Scaramanticamente Paolo Sorrentino fa orecchio da mercante, quando lo si provoca sulla possibile Palma d'oro. Il suo film "This must be the place", presentato oggi alla 64esima edizione del Festival di Cannes, ha parecchie chances di ambire al maggior riconoscimento che la Croisette tributa.

Anche se gli applausi a fine proiezione da parte della critica non erano stati scroscianti, tuttavia questo film sarebbe la risposta migliore alle provocazioni di Lars von Trier, in gara con Melancholia, circa le sue simpatie nei confronti di Hitler e le esternazioni non lusinghiere sullo stato di Israele. La direzione del festival ha già punito il regista danese bandendolo dalla kermesse come persona non gradita, lasciando però la sua pellicola in concorso.

La Palma d'oro al film di Sorrentino, che racconta la tragedia dell'Olocausto, vista da un buco della serratura tutto speciale, potrebbe essere un modo di rimarcare ulteriormente le derive nazifasciste di chiunque, soprattutto di personaggi pubblici, anche fatte per esibizionismo o in virtù di un umorismo noir. "This must be the place" racconta la storia di Cheyenne, magistralmente interpretato da Sean Penn, rockstar cinquantenne, ex eroinomane e depresso, alla resa dei conti con la sua adolescenza fuori tempo e con la sua musica, che non suona più. Cheyenne vive in una meravigliosa casa in Irlanda, annoiato e in preda ai rimorsi per la sregolatezza dei suoi testi, che generano turbamenti anche esiziali sugli adolescenti.

Alla notizia della morte del padre decide di tornare negli Stati Uniti per partecipare al funerale, nonostante i rapporti si fossero interrotti da più di trent'anni. Sul letto di morte scoprirà che il numero tatuato sull'avambraccio del padre, altro non è che un numero di matricola nel campo di concentramento di Auschwitz. Cheyenne sa poco e niente dell'Olocausto, ma impara in fretta e decide di cercare e vendicarsi del nazista che torturò il genitore nel lager. E'intenso il film di Sorrentino, con una fotografia meravigliosa, ironico, teneramente irrituale. Sean Penn è un magistrale cinquantenne interrotto, al culmine della distonia tra la sua età e il comportamento infantile, egotico, ma con un fondo ancora puro, da cui si intravede della bontà.

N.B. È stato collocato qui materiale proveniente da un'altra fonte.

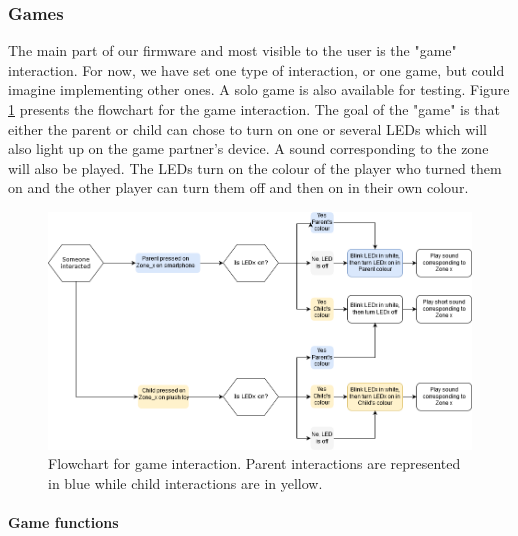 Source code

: \subsubsection{Games}
The main part of our firmware and most visible to the user is the "game" interaction. For now, we have set one type of interaction, or one game, but could imagine implementing other ones. A solo game is also available for testing. Figure \ref{fig:game_diagram} presents the flowchart for the game interaction. The goal of the "game" is that either the parent or child can chose to turn on one or several LEDs which will also light up on the game partner's device. A sound corresponding to the zone will also be played. The LEDs turn on the colour of the player who turned them on and the other player can turn them off and then on in their own colour. 

\begin{figure}[ht]
    \centering
    \includegraphics[width=\textwidth]{images/FW/FW_game_diagram.png}
    \caption{Flowchart for game interaction. Parent interactions are represented in blue while child interactions are in yellow.}
    \label{fig:game_diagram}
\end{figure}

\paragraph{Game functions}

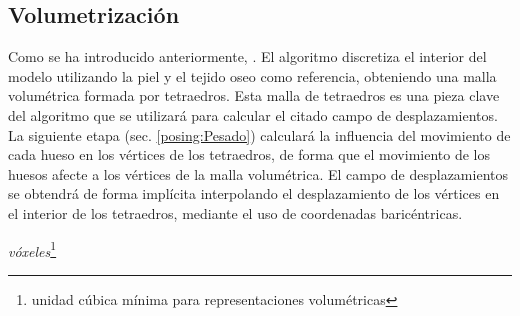 \subsection{Volumetrización}
\label{posing:volumetrizacion}
%
Como se ha introducido anteriormente, . El algoritmo discretiza el interior del modelo utilizando la piel y el tejido oseo como referencia, obteniendo una malla volumétrica formada por tetraedros. Esta malla de tetraedros es una pieza clave del algoritmo que se utilizará para calcular el citado campo de desplazamientos. La siguiente etapa (sec. \ref{posing:Pesado}) calculará la influencia del movimiento de cada hueso en los vértices de los tetraedros, de forma que el movimiento de los huesos afecte a los vértices de la malla volumétrica. El campo de desplazamientos se obtendrá de forma implícita interpolando el desplazamiento de los vértices en el interior de los tetraedros, mediante el uso de coordenadas baricéntricas. 


 \emph{vóxeles}\footnote{unidad cúbica mínima para representaciones volumétricas}

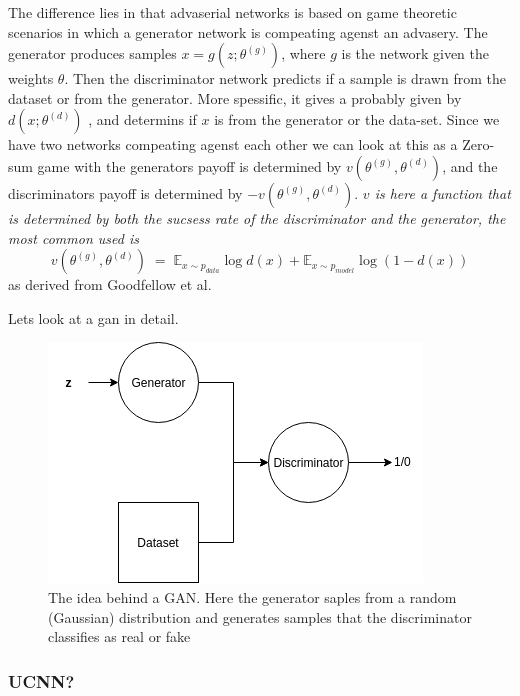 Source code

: 	  The difference lies in that advaserial networks is based on game theoretic scenarios in which a generator network is compeating agenst an advasery. 
	  The generator produces samples $x=g(z;\theta^{(g)})$, where $g$ is the network given the weights $\theta$. Then the discriminator network predicts if a sample is drawn from the dataset or from the generator.
	  More spessific, it gives a probably given by $d(x;\theta^{(d)})$ , and determins if $x$ is from the generator or the data-set. 
	  Since we have two networks compeating agenst each other we can look at this as a Zero-sum game with the generators payoff is determined by $v(\theta^{(g)},\theta^{(d)})$, and the discriminators payoff is determined 
	  by $-v(\theta^{(g)},\theta^{(d)})$.
	  \textit{$v$ is here a function that is determined by both the sucsess rate of the discriminator and the generator, the most common used is}
	  \begin{equation}
	  v(\theta^{(g)},\theta^{(d)}) \; = \; \mathds{E}_{x\sim p_{data}}\log{d(x)} + \mathds{E}_{x\sim p_{model}}\log{(1 - d(x))} %
	  \end{equation}
	  as derived from Goodfellow et al. %
	  
	  Lets look at a gan in detail. \\
	  \begin{figure}[ht!]
	    \centering
	    \includegraphics[scale=0.5]{background/figures/simpleGAN.png}
	    \caption{The idea behind a GAN. Here the generator saples from a random (Gaussian) distribution and generates samples that the discriminator classifies as real or fake}
	\end{figure}
	
    \subsubsection{UCNN?}	
	
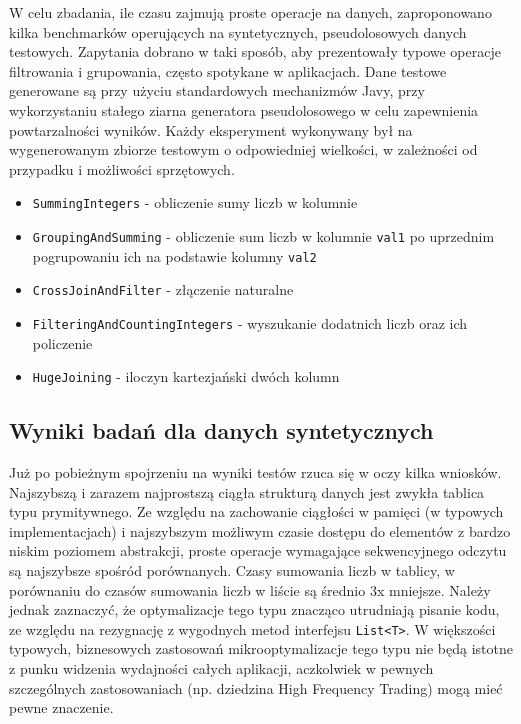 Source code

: \documentclass[12pt]{extarticle}
\begin{document}
    W celu zbadania, ile czasu zajmują proste operacje na danych, zaproponowano kilka benchmarków operujących na syntetycznych, pseudolosowych danych testowych. Zapytania dobrano w taki sposób, aby prezentowały typowe operacje filtrowania i grupowania, często spotykane w aplikacjach. Dane testowe generowane są przy użyciu standardowych mechanizmów Javy, przy wykorzystaniu stałego ziarna generatora pseudolosowego w celu zapewnienia powtarzalności wyników. Każdy eksperyment wykonywany był na wygenerowanym zbiorze testowym o odpowiedniej wielkości, w zależności od przypadku i możliwości sprzętowych.

\begin{itemize}
    \item \texttt{SummingIntegers} - obliczenie sumy liczb w kolumnie
    \item \texttt{GroupingAndSumming} - obliczenie sum liczb w kolumnie \texttt{val1} po uprzednim pogrupowaniu ich na podstawie kolumny \texttt{val2}
    \item \texttt{CrossJoinAndFilter} - złączenie naturalne
    \item \texttt{FilteringAndCountingIntegers} - wyszukanie dodatnich liczb oraz ich policzenie
    \item \texttt{HugeJoining} - iloczyn kartezjański dwóch kolumn
\end{itemize}


\subsection{Wyniki badań dla danych syntetycznych}

    Już po pobieżnym spojrzeniu na wyniki testów rzuca się w oczy kilka wniosków. Najszybszą i zarazem najprostszą ciągła strukturą danych jest zwykła tablica typu prymitywnego. Ze względu na zachowanie ciągłości w pamięci (w typowych implementacjach) i najszybszym możliwym czasie dostępu do elementów z bardzo niskim poziomem abstrakcji, proste operacje wymagające sekwencyjnego odczytu są najszybsze spośród porównanych. Czasy sumowania liczb w tablicy, w porównaniu do czasów sumowania liczb w liście są średnio 3x mniejsze. Należy jednak zaznaczyć, że optymalizacje tego typu znacząco utrudniają pisanie kodu, ze względu na rezygnację z wygodnych metod interfejsu \texttt{List<T>}. W większości typowych, biznesowych zastosowań mikrooptymalizacje tego typu nie będą istotne z punku widzenia wydajności całych aplikacji, aczkolwiek w pewnych szczególnych zastosowaniach (np. dziedzina High Frequency Trading) mogą mieć pewne znaczenie.
\end{document}
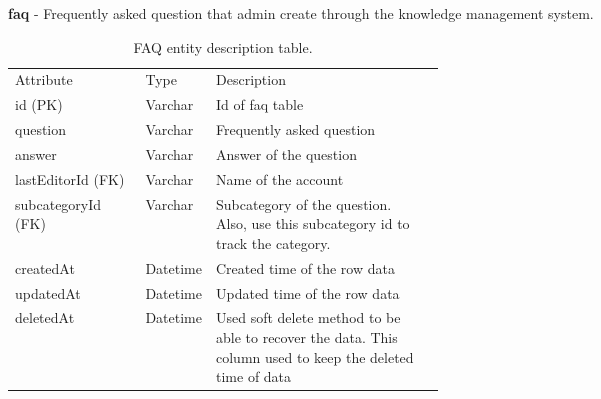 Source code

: \documentclass[12pt,oneside,openright,a4paper]{cpe-english-project}
\begin{document}
\textbf{faq} - Frequently asked question that admin create through the knowledge management system.
\begin{table}[ht]
	\caption{FAQ entity description table.}
	\label{tab:FAQ entity description table.}
\begin{adjustbox}{width=\textwidth}
\begin{tabular}{llp{0.5\linewidth}l}
\rowcolor[HTML]{5B9BD5} 
Attribute          & Type     & Description                                                                                                   \\
\rowcolor[HTML]{DEEAF6} 
id (PK)            & Varchar  & Id of faq table                                                                                               \\
question           & Varchar  & Frequently asked   question                                                                                   \\
\rowcolor[HTML]{DEEAF6} 
answer             & Varchar  & Answer of the question                                                                                        \\
lastEditorId (FK)  & Varchar  & Name of the account                                                                                           \\
\rowcolor[HTML]{DEEAF6} 
subcategoryId (FK) & Varchar  & Subcategory of the question. Also, use this subcategory id to track   the category.                           \\
createdAt          & Datetime & Created time of the row   data                                                                                \\
\rowcolor[HTML]{DEEAF6} 
updatedAt          & Datetime & Updated time of the row data                                                                                  \\
deletedAt          & Datetime & Used soft delete method   to be able to recover the data. This column used to keep the deleted time of data
\end{tabular}
\end{adjustbox}
\end{table}
\end{document}
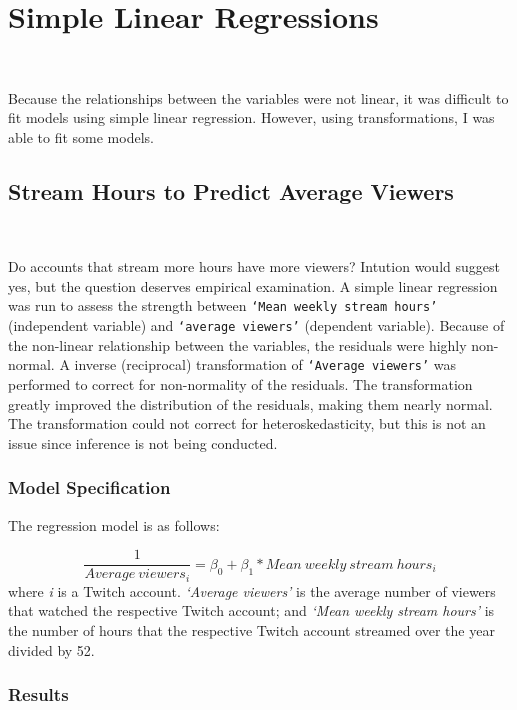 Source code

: \documentclass[12pt]{article}
\begin{document}
\section{Simple Linear Regressions}\

Because the relationships between the variables were not linear, it was difficult to fit models using simple linear regression. However, using transformations, I was able to fit some models.

\subsection{Stream Hours to Predict Average Viewers}\

Do accounts that stream more hours have more viewers? Intution would suggest yes, but the question deserves empirical examination. A simple linear regression was run to assess the strength between \texttt{`Mean weekly stream hours’} (independent variable) and \texttt{`average viewers’} (dependent variable). Because of the non-linear relationship between the variables, the residuals were highly non-normal. A inverse (reciprocal) transformation of \texttt{`Average viewers’} was performed to correct for non-normality of the residuals. The transformation greatly improved the distribution of the residuals, making them nearly normal. The transformation could not correct for heteroskedasticity, but this is not an issue since inference is not being conducted.

\subsubsection{Model Specification}

The regression model is as follows:

\begin{equation}
\dfrac{1}{Average\ viewers_{i}} = \beta_{0} + \beta_{1} \ast Mean\ weekly\ stream\ hours_{i} 
\end{equation}
where \textit{i} is a Twitch account. \textit{`Average viewers'} is the average number of viewers that watched the respective Twitch account; and \textit{`Mean weekly stream hours'} is the number of hours that the respective Twitch account streamed over the year divided by 52.

\subsubsection{Results}\

\end{document}
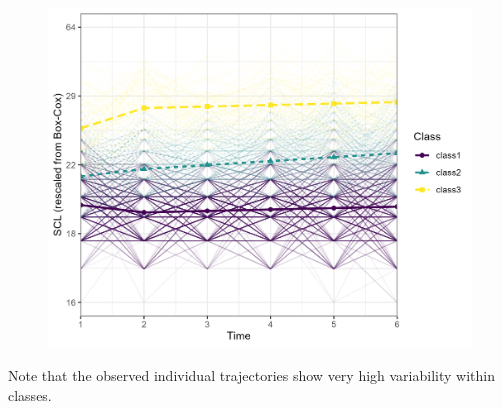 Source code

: \documentclass[
  man,floatsintext]{apa6}
\begin{document}
\begin{figure}
\includegraphics[width=0.5\linewidth]{appendices/plot_traj} \caption{ }\label{fig:unnamed-chunk-22}
\end{figure}

Note that the observed individual trajectories show very high variability within classes.
\end{document}

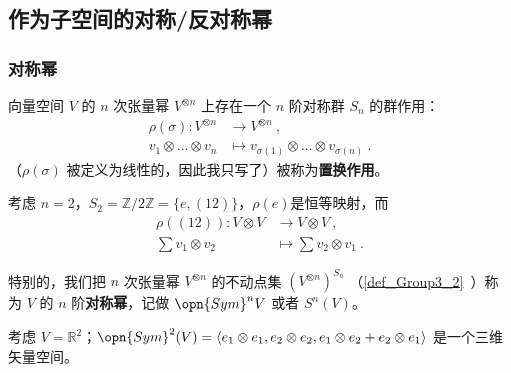 
\begin{issues}
\issueTODO
\issueDraft
{}
\end{issues}



\subsection{作为子空间的对称/反对称幂}

\subsubsection{对称幂}

向量空间 $V$ 的 $n$ 次张量幂 $V^{\otimes n}$ 上存在一个 $n$ 阶对称群 $S_n$ 的群作用：
\begin{equation}
\begin{aligned}
\rho(\sigma): V^{\otimes n} &\to V^{\otimes n}~, \\
v_1 \otimes \dots \otimes v_n &\mapsto v_{\sigma(1)} \otimes \dots \otimes v_{\sigma(n)}~.
\end{aligned}
\end{equation}
（$\rho(\sigma)$ 被定义为线性的，因此我只写了）被称为\textbf{置换作用}。

\begin{example}{}
考虑 $n = 2$，$S_2 = \mathbb{Z}/2\mathbb{Z} = \{e, (1 2)\}$，$\rho(e)$是恒等映射，而
\begin{equation}
\begin{aligned}
\rho((1 2)): V \otimes V &\to V \otimes V~, \\
\sum v_1 \otimes v_2 &\mapsto \sum v_2 \otimes v_1~.
\end{aligned}
\end{equation}
\end{example}

特别的，我们把 $n$ 次张量幂 $V^{\otimes n}$ 的不动点集 $(V^{\otimes n})^{S_n}$ （\autoref{def_Group3_2}~）称为 $V$ 的 $n$ 阶\textbf{对称幂}，记做 $\opn{Sym}^n V$ 或者 $S^n(V)$。

\begin{example}{}\label{ex_vecSAS_1}
考虑 $V = \mathbb{R}^2$；$\opn{Sym}^2(V) = \langle e_1 \otimes e_1, e_2 \otimes e_2, e_1 \otimes e_2 + e_2 \otimes e_1 \rangle$ 是一个三维矢量空间。
\end{example}

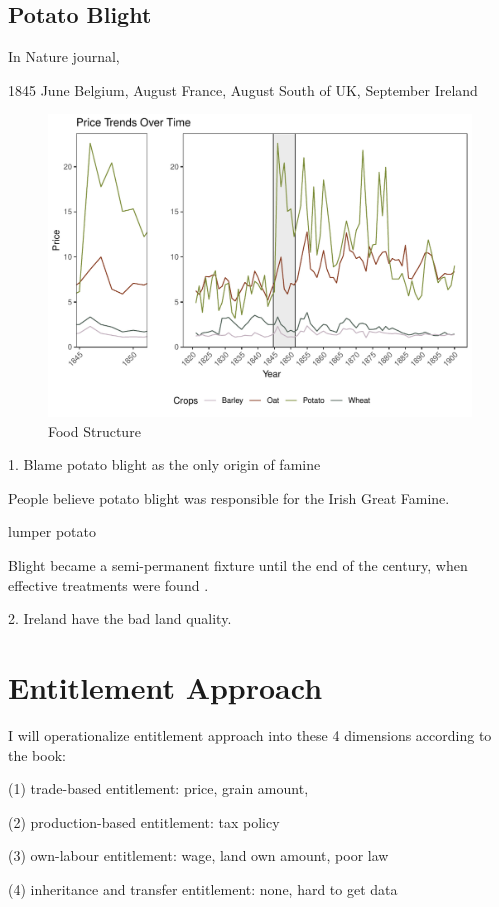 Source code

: \subsection{Potato Blight}

In Nature journal,

1845 June Belgium, August France, August South of UK, September Ireland

\begin{figure}[h]
    \centering
    \caption{Food Structure}
    \includegraphics[width=.95\textwidth]{../03_outputs/grain_price.pdf}
\end{figure}



1. Blame potato blight as the only origin of famine

People believe potato blight was responsible for the Irish Great Famine. 

lumper potato

Blight became a semi-permanent fixture until the end of the century, when effective treatments were found \citep{o1994economic}.

2. Ireland have the bad land quality.

\section{Entitlement Approach}

I will operationalize entitlement approach into these 4 dimensions according to the book:

(1) trade-based entitlement: price, grain amount, 

(2) production-based entitlement: tax policy

(3) own-labour entitlement: wage, land own amount, poor law

(4) inheritance and transfer entitlement: none, hard to get data




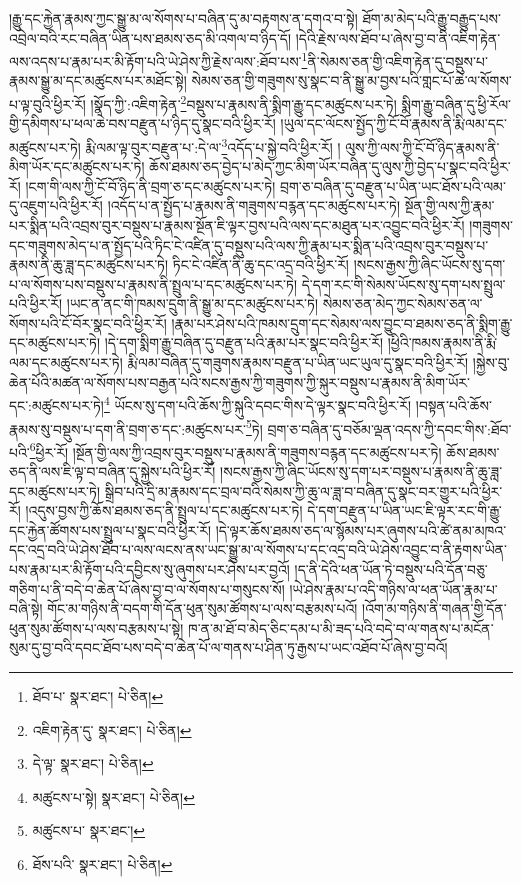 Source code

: །རྒྱུ་དང་རྐྱེན་རྣམས་ཀྱང་སྒྱུ་མ་ལ་སོགས་པ་བཞིན་དུ་མ་བརྟགས་ན་དགའ་བ་སྟེ། ཐོག་མ་མེད་པའི་རྒྱུ་བརྒྱུད་པས་འབྲེལ་བའི་རང་བཞིན་ཡིན་པས་ཐམས་ཅད་མི་འགལ་བ་ཉིད་དོ། །དེའི་རྗེས་ལས་ཐོབ་པ་ཞེས་བྱ་བ་ནི་འཇིག་རྟེན་ལས་འདས་པ་རྣམ་པར་མི་རྟོག་པའི་ཡེ་ཤེས་ཀྱི་རྗེས་ལས་:ཐོབ་པས་\footnote{ཐོབ་པ་  སྣར་ཐང་།  པེ་ཅིན། }ནི་སེམས་ཅན་གྱི་འཇིག་རྟེན་དུ་བསྡུས་པ་རྣམས་སྒྱུ་མ་དང་མཚུངས་པར་མཐོང་སྟེ། སེམས་ཅན་གྱི་གཟུགས་སུ་སྣང་བ་ནི་སྒྱུ་མ་བྱས་པའི་གླང་པོ་ཆེ་ལ་སོགས་པ་ལྟ་བུའི་ཕྱིར་རོ། །སྣོད་ཀྱི་:འཇིག་རྟེན་\footnote{འཇིག་རྟེན་དུ་  སྣར་ཐང་།  པེ་ཅིན། }བསྡུས་པ་རྣམས་ནི་སྨིག་རྒྱུ་དང་མཚུངས་པར་ཏེ། སྨིག་རྒྱུ་བཞིན་དུ་ཕྱི་རོལ་གྱི་དམིགས་པ་ཕལ་ཆེ་བས་བརྫུན་པ་ཉིད་དུ་སྣང་བའི་ཕྱིར་རོ། །ཡུལ་དང་ལོངས་སྤྱོད་ཀྱི་ངོ་བོ་རྣམས་ནི་རྨི་ལམ་དང་མཚུངས་པར་ཏེ། རྨི་ལམ་ལྟ་བུར་བརྫུན་པ་:དེ་ལ་\footnote{དེ་ལྟ་  སྣར་ཐང་།  པེ་ཅིན། }འདོད་པ་སྐྱེ་བའི་ཕྱིར་རོ། །
ལུས་ཀྱི་ལས་ཀྱི་ངོ་བོ་ཉིད་རྣམས་ནི་མིག་ཡོར་དང་མཚུངས་པར་ཏེ། ཆོས་ཐམས་ཅད་བྱེད་པ་མེད་ཀྱང་མིག་ཡོར་བཞིན་དུ་ལུས་ཀྱི་བྱེད་པ་སྣང་བའི་ཕྱིར་རོ། །ངག་གི་ལས་ཀྱི་ངོ་བོ་ཉིད་ནི་བྲག་ཅ་དང་མཚུངས་པར་ཏེ། བྲག་ཅ་བཞིན་དུ་བརྫུན་པ་ཡིན་ཡང་ཐོས་པའི་ལམ་དུ་འཇུག་པའི་ཕྱིར་རོ། །འདོད་པ་ན་སྤྱོད་པ་རྣམས་ནི་གཟུགས་བརྙན་དང་མཚུངས་པར་ཏེ། སྔོན་གྱི་ལས་ཀྱི་རྣམ་པར་སྨིན་པའི་འབྲས་བུར་བསྡུས་པ་རྣམས་སྔོན་ཇི་ལྟར་བྱས་པའི་ལས་དང་མཐུན་པར་འབྱུང་བའི་ཕྱིར་རོ། །གཟུགས་དང་གཟུགས་མེད་པ་ན་སྤྱོད་པའི་ཏིང་ངེ་འཛིན་དུ་བསྡུས་པའི་ལས་ཀྱི་རྣམ་པར་སྨིན་པའི་འབྲས་བུར་བསྡུས་པ་རྣམས་ནི་ཆུ་ཟླ་དང་མཚུངས་པར་ཏེ། ཏིང་ངེ་འཛིན་ནི་ཆུ་དང་འདྲ་བའི་ཕྱིར་རོ། །སངས་རྒྱས་ཀྱི་ཞིང་ཡོངས་སུ་དག་པ་ལ་སོགས་པས་བསྡུས་པ་རྣམས་ནི་སྤྲུལ་པ་དང་མཚུངས་པར་ཏེ། དེ་དག་རང་གི་སེམས་ཡོངས་སུ་དག་པས་སྤྲུལ་པའི་ཕྱིར་རོ། །ཡང་ན་ནང་གི་ཁམས་དྲུག་ནི་སྒྱུ་མ་དང་མཚུངས་པར་ཏེ། སེམས་ཅན་མེད་ཀྱང་སེམས་ཅན་ལ་སོགས་པའི་ངོ་བོར་སྣང་བའི་ཕྱིར་རོ། །རྣམ་པར་ཤེས་པའི་ཁམས་དྲུག་དང་སེམས་ལས་བྱུང་བ་ཐམས་ཅད་ནི་སྨིག་རྒྱུ་དང་མཚུངས་པར་ཏེ། །དེ་དག་སྨིག་རྒྱུ་བཞིན་དུ་བརྫུན་པའི་རྣམ་པར་སྣང་བའི་ཕྱིར་རོ། །ཕྱིའི་ཁམས་རྣམས་ནི་རྨི་ལམ་དང་མཚུངས་པར་ཏེ། རྨི་ལམ་བཞིན་དུ་གཟུགས་རྣམས་བརྫུན་པ་ཡིན་ཡང་ཡུལ་དུ་སྣང་བའི་ཕྱིར་རོ། །སྐྱེས་བུ་ཆེན་པོའི་མཚན་ལ་སོགས་པས་བརྒྱན་པའི་སངས་རྒྱས་ཀྱི་གཟུགས་ཀྱི་སྐུར་བསྡུས་པ་རྣམས་ནི་མིག་ཡོར་དང་:མཚུངས་པར་ཏེ།\footnote{མཚུངས་པ་སྟེ།  སྣར་ཐང་།  པེ་ཅིན། } ཡོངས་སུ་དག་པའི་ཆོས་ཀྱི་སྐུའི་དབང་གིས་དེ་ལྟར་སྣང་བའི་ཕྱིར་རོ། །བསྟན་པའི་ཆོས་རྣམས་སུ་བསྡུས་པ་དག་ནི་བྲག་ཅ་དང་:མཚུངས་པར་\footnote{མཚུངས་པ་  སྣར་ཐང་། }ཏེ། བྲག་ཅ་བཞིན་དུ་བཅོམ་ལྡན་འདས་ཀྱི་དབང་གིས་:ཐོབ་པའི་\footnote{ཐོས་པའི་  སྣར་ཐང་།  པེ་ཅིན། }ཕྱིར་རོ། །སྔོན་གྱི་ལས་ཀྱི་འབྲས་བུར་བསྡུས་པ་རྣམས་ནི་གཟུགས་བརྙན་དང་མཚུངས་པར་ཏེ། ཆོས་ཐམས་ཅད་ནི་ལས་ཇི་ལྟ་བ་བཞིན་དུ་སྐྱེས་པའི་ཕྱིར་རོ། །སངས་རྒྱས་ཀྱི་ཞིང་ཡོངས་སུ་དག་པར་བསྡུས་པ་རྣམས་ནི་ཆུ་ཟླ་དང་མཚུངས་པར་ཏེ། སྒྲིབ་པའི་དྲི་མ་རྣམས་དང་བྲལ་བའི་སེམས་ཀྱི་ཆུ་ལ་ཟླ་བ་བཞིན་དུ་སྣང་བར་གྱུར་པའི་ཕྱིར་རོ། །འདུས་བྱས་ཀྱི་ཆོས་ཐམས་ཅད་ནི་སྤྲུལ་པ་དང་མཚུངས་པར་ཏེ། དེ་དག་བརྫུན་པ་ཡིན་ཡང་ཇི་ལྟར་རང་གི་རྒྱུ་དང་རྐྱེན་ཚོགས་པས་སྤྲུལ་པ་སྣང་བའི་ཕྱིར་རོ། །དེ་ལྟར་ཆོས་ཐམས་ཅད་ལ་སྙོམས་པར་ཞུགས་པའི་ཚེ་ནམ་མཁའ་དང་འདྲ་བའི་ཡེ་ཤེས་ཐོབ་པ་ལས་ལངས་ནས་ཡང་སྒྱུ་མ་ལ་སོགས་པ་དང་འདྲ་བའི་ཡེ་ཤེས་འབྱུང་བ་ནི་རྟགས་ཡིན་པས་རྣམ་པར་མི་རྟོག་པའི་དབྱིངས་སུ་ཞུགས་པར་ཤེས་པར་བྱའོ། །ད་ནི་དེའི་ཕན་ཡོན་ཏེ་བསྡུས་པའི་དོན་བཅུ་གཅིག་པ་ནི་བདེ་བ་ཆེན་པོ་ཞེས་བྱ་བ་ལ་སོགས་པ་གསུངས་སོ། །ཡེ་ཤེས་རྣམ་པ་འདི་གཉིས་ལ་ཕན་ཡོན་རྣམ་པ་བཞི་སྟེ། གོང་མ་གཉིས་ནི་བདག་གི་དོན་ཕུན་སུམ་ཚོགས་པ་ལས་བརྩམས་པའོ། །འོག་མ་གཉིས་ནི་གཞན་གྱི་དོན་ཕུན་སུམ་ཚོགས་པ་ལས་བརྩམས་པ་སྟེ། ཁ་ན་མ་ཐོ་བ་མེད་ཅིང་དམ་པ་མི་ཟད་པའི་བདེ་བ་ལ་གནས་པ་མངོན་སུམ་དུ་བྱ་བའི་དབང་ཐོབ་པས་བདེ་བ་ཆེན་པོ་ལ་གནས་པ་ཤིན་ཏུ་རྒྱས་པ་ཡང་འཐོབ་པོ་ཞེས་བྱ་བའོ།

Se il film non vince la Palma d'oro, a Penn dovrebbe andare il riconoscimento come migliore interprete maschile (sempre che non vada a Michel Piccoli per "Habemus papam"). D'altra parte la pellicola è stata strutturata su di lui. "Se non c'era Sean Penn non c'era il film", ha spiegato Sorrentino. I due si erano conosciuti sulla Croisette nel 2008, quando il regista napoletano si era aggiudicato il premio della giuria con il "Il divo". Fu lì che Penn dimostrò la sua disponibilità immediata a recitare per Sorrentino, per qualunque parte e con qualunque copione.

Domenica è vicina, tifiamo tutti per Sorrentino.